Recorded data:
-- Opening Marker --
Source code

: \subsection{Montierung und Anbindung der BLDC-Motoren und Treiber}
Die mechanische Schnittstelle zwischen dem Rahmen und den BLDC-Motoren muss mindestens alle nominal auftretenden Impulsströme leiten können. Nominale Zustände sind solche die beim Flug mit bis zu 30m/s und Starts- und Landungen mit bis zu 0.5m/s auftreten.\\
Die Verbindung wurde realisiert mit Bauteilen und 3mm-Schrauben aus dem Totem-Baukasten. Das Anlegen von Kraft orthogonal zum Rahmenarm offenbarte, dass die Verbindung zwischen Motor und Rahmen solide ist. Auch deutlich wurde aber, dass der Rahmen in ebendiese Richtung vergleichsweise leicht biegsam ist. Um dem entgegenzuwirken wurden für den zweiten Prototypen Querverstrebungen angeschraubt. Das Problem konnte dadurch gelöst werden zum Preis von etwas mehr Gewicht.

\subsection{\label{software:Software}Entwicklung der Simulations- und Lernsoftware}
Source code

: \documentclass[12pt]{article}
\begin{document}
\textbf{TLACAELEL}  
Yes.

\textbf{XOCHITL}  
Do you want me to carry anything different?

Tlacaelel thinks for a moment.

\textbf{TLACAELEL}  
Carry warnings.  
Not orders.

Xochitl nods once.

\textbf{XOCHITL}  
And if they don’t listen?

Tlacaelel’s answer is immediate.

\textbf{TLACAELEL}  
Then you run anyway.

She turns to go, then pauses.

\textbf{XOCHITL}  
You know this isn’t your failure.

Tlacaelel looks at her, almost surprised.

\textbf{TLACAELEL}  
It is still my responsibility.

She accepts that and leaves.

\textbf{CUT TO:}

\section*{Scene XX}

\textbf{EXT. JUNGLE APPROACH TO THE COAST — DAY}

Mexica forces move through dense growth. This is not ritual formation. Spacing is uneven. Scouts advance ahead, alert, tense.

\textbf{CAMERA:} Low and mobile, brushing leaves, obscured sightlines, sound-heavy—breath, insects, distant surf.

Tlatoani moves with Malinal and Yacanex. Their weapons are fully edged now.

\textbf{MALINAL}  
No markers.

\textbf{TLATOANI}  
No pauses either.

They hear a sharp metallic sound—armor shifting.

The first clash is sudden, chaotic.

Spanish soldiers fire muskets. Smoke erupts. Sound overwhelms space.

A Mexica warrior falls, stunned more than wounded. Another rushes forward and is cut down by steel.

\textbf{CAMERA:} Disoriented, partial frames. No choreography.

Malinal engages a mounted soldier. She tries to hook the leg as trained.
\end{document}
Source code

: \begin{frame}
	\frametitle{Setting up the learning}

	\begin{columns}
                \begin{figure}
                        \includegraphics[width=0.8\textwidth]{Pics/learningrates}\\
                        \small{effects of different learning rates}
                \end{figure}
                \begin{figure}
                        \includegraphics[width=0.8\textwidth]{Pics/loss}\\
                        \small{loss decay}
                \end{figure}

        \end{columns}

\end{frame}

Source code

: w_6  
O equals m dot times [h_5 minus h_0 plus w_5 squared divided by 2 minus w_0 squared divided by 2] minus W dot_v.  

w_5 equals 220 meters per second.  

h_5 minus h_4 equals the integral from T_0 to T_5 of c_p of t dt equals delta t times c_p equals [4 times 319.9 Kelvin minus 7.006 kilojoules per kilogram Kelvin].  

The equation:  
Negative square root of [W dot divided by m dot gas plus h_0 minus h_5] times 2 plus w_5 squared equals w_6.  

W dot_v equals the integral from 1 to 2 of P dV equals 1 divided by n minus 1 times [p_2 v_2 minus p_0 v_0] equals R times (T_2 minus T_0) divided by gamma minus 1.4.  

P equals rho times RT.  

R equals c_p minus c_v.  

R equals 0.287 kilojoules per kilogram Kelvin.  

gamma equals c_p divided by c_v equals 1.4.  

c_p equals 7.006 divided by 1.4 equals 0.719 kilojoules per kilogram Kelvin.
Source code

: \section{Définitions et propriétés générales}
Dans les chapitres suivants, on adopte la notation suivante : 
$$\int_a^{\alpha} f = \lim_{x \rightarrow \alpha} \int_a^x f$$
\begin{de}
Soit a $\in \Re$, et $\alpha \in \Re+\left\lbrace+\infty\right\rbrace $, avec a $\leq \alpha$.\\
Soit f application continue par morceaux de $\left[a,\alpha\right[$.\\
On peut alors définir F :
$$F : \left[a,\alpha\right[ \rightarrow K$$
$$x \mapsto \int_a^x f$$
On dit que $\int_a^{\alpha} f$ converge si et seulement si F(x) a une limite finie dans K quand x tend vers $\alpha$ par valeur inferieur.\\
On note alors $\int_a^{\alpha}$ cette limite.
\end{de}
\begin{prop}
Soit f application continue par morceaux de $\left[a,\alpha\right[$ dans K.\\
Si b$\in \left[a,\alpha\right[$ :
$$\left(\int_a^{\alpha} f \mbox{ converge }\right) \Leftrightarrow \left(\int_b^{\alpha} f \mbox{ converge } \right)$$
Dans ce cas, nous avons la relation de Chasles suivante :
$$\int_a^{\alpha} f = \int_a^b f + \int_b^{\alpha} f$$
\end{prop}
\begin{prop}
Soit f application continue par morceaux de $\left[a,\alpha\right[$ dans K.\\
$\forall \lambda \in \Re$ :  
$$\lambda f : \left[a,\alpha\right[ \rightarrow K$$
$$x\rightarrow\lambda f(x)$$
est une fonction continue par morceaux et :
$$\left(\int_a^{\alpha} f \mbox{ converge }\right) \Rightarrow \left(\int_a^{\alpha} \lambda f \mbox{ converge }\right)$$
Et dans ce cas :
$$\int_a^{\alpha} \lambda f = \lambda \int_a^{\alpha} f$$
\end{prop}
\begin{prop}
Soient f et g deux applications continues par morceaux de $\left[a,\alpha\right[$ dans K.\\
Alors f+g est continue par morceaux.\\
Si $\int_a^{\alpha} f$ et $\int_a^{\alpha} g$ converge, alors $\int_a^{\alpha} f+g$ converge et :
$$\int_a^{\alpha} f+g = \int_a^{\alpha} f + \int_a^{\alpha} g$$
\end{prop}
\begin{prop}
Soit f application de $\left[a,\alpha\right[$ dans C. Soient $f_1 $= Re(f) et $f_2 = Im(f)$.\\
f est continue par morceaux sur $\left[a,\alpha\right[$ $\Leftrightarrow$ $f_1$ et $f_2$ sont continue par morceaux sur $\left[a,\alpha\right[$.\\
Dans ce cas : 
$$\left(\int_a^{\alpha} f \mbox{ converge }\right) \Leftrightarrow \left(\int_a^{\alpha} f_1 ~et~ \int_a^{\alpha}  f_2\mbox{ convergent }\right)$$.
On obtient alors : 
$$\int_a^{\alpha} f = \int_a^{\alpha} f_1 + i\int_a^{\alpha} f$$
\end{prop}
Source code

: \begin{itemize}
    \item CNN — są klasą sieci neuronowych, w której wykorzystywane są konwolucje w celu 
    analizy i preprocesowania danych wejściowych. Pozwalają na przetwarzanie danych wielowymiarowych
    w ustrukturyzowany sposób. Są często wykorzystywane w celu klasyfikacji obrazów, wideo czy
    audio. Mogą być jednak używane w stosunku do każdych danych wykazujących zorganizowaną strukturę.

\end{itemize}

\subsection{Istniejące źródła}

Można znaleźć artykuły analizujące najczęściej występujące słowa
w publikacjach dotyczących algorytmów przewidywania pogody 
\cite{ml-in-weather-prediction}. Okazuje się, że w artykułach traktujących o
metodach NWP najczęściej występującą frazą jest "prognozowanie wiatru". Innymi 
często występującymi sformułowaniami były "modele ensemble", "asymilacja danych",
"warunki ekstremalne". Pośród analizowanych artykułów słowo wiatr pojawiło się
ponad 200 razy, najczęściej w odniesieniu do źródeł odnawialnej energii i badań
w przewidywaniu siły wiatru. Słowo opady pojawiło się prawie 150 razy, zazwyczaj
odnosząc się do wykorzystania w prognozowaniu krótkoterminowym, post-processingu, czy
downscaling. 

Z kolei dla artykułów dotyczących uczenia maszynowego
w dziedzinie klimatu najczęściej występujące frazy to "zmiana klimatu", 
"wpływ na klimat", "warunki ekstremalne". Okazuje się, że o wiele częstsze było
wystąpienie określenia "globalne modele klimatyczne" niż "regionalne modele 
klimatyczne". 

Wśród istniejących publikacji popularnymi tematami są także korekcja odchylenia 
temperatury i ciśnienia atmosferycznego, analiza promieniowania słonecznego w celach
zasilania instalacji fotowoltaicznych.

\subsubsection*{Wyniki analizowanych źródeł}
-- Closing Marker --
Your goal>
Copy out the lines above exactly, beginning at the one that contains "f est continue" and ending at the one that contains "konwolucje w celu".

Answer space>
f est continue par morceaux sur $\left[a,\alpha\right[$ $\Leftrightarrow$ $f_1$ et $f_2$ sont continue par morceaux sur $\left[a,\alpha\right[$.\\
Dans ce cas : 
$$\left(\int_a^{\alpha} f \mbox{ converge }\right) \Leftrightarrow \left(\int_a^{\alpha} f_1 ~et~ \int_a^{\alpha}  f_2\mbox{ convergent }\right)$$.
On obtient alors : 
$$\int_a^{\alpha} f = \int_a^{\alpha} f_1 + i\int_a^{\alpha} f$$
\end{prop}
Source code

: \begin{itemize}
    \item CNN — są klasą sieci neuronowych, w której wykorzystywane są konwolucje w celu 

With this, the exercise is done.